İnsanlar korkunç bir hayat pahalılığının içerisinde debelenir ve ne yapmaya çalışacağını bilemezken, onların asgari ihtiyaçları bile karşılamaktan uzak bütçesine bir de muhalefet cephesinden yüzde elli artmış ulaşım masraflarını eklemek neresinden bakılırsa bakılsın irrasyoneldir ve eğer mesele iktidarın belediyeyi batırmak istemesiyse buna karşı izlenecek siyaset, halka “ulaşıma zam yapmamıza izin vermiyorlar” diye ağlamak ve her gün kullandığı ulaşım araçlarına fahiş zam yapılmasını isteyen robotlaşmış bir kitle yaratmak değildir. 

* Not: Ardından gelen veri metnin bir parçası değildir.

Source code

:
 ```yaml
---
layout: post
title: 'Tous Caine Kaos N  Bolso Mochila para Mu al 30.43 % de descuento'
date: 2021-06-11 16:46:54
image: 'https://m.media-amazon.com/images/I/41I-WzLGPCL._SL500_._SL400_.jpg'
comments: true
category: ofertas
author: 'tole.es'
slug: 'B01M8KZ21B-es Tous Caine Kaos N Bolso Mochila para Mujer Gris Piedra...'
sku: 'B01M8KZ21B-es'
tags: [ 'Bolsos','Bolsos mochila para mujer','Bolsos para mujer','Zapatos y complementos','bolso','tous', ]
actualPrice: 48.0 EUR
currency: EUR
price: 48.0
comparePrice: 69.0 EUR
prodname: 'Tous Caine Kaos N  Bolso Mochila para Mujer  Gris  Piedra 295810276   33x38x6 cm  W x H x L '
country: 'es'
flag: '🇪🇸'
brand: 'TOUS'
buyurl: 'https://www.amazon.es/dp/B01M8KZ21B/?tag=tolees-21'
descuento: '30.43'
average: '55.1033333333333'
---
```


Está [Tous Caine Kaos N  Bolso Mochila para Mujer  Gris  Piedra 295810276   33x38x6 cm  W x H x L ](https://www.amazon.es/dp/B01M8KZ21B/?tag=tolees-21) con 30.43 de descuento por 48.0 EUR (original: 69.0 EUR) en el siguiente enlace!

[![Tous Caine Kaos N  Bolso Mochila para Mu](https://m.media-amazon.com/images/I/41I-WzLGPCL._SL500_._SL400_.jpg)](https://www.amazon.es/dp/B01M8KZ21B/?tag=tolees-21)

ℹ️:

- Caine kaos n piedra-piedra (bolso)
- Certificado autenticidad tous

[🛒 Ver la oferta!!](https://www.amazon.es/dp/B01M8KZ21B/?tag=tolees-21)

Terör soruşturmasından mobese görüntülerinin servisine İstanbul Belediyesi’ne yönelik bir kuşatmanın olduğu açıktır ama İmamoğlu ve belediye yönetimi, en başından beri buna karşı bir yanıt üretmemekte, iktidarla sürekli bir uzlaşma zemini aramakta, CHP yönetimi de bu meseleyi görmezden gelmektedir. İktidarın bu kuşatma operasyonuna gerçek anlamda bir karşı yanıt üretmek yerine krizin faturasını yurttaşlara kesmeye kalkışmak ise kabul edilebilir değil. 

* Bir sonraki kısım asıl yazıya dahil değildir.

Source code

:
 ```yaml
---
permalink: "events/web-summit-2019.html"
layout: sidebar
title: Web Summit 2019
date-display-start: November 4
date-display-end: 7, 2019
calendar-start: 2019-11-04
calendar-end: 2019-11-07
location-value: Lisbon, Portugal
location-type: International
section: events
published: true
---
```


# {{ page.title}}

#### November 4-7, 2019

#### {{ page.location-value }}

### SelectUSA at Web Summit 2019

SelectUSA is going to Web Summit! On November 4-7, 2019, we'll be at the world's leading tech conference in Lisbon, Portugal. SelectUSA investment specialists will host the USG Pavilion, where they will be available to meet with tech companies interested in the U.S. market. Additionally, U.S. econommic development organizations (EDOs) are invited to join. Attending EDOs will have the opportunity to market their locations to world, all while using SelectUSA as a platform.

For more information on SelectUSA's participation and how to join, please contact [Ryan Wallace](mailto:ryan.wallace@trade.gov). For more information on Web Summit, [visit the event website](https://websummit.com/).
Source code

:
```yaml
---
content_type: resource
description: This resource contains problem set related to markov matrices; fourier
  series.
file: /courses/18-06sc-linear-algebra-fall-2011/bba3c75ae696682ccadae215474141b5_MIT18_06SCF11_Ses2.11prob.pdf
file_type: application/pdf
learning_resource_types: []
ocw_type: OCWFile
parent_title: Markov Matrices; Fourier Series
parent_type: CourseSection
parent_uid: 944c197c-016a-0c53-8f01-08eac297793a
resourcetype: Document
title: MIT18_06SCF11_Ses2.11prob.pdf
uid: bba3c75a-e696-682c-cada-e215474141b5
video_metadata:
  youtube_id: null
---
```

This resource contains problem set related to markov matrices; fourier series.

Belediyeler bu kriz ortamında “sosyal belediyecilik” uygulamalarına odaklanmalı, bunun için yeni gelir mekanizmaları yaratmalı ya da mevcutları geliştirmeli, yoksullaşan halkı gözetecek şekilde önceliklerini değiştirmelidirler, bu ise ancak belediyeyi bir şirket mantığıyla değil kamucu bir perspektifle yönetmekle mümkün olabilecektir. Muhalefet belediyelerinde ise bunun ancak kırıntılarına rastlanabilmektedir. 

***

Sandıktan başka her seçeneği devre dışı bırakıp iktidarın sandığı devre dışı bırakacak uygulamalarına ses etmemek, bir masa etrafında toplanıp halkın geniş kesimlerinin umurunda olmadığı yol haritaları açıklamak, piyasacılığa karşı piyasacılığı savunmak, kamuculuk diyememek, dinselleşmeye gözlerini kapayıp laikliği sahiplenememek, belediyeleri şirket mantığıyla yönetip “lütfen bize zam yapın” diye yalvaran akıl fikir yoksunu kitleler yaratmak… 

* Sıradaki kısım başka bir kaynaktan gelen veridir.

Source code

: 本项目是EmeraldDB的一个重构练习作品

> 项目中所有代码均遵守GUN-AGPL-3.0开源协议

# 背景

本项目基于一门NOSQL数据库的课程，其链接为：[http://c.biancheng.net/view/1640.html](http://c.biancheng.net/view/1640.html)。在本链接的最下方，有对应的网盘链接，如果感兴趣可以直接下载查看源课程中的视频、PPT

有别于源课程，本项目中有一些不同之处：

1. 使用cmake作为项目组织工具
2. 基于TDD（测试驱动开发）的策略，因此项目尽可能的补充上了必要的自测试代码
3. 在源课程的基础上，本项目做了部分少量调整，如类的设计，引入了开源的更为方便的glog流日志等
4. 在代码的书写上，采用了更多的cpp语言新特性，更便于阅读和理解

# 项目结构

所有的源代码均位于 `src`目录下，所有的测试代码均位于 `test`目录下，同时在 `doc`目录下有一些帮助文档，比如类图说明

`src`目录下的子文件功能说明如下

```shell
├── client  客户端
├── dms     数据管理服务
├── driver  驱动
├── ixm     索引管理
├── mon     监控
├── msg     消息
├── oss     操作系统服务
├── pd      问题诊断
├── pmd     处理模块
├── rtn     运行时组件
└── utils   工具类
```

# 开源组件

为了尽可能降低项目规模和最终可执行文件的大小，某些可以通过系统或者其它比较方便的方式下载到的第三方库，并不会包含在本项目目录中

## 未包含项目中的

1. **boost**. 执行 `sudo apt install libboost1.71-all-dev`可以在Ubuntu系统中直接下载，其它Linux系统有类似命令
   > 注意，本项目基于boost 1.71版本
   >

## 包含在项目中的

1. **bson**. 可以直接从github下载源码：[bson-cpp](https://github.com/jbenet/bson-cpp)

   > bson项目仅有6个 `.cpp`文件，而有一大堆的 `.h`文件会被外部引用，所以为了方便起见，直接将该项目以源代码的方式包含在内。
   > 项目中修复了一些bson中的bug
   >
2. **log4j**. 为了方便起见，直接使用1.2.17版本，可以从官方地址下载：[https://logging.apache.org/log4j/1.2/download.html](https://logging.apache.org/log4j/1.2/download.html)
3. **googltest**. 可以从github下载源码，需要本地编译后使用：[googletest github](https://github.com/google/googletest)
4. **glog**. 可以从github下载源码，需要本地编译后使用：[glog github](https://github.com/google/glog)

Başta da dediğim gibi her şey her şeyle ilişkilidir, politiktir ve sınıfsaldır. Meselelerin birbirleriyle bağlantısını, politik karakterini ve sınıfsal niteliğini görmeden varılabilecek herhangi bir yer ise yoktur. Macaristan seçim sonuçlarına bakıp “anlatılan senin hikayendir” sözünün gerçek olmasını istemiyorsak, “muhalefete muhalefet yapıyorlar” diyen sinizme aldırmadan hakikati dile getirmeye devam etmek ve sahici bir alternatif yaratmak öncelikli görevimizdir.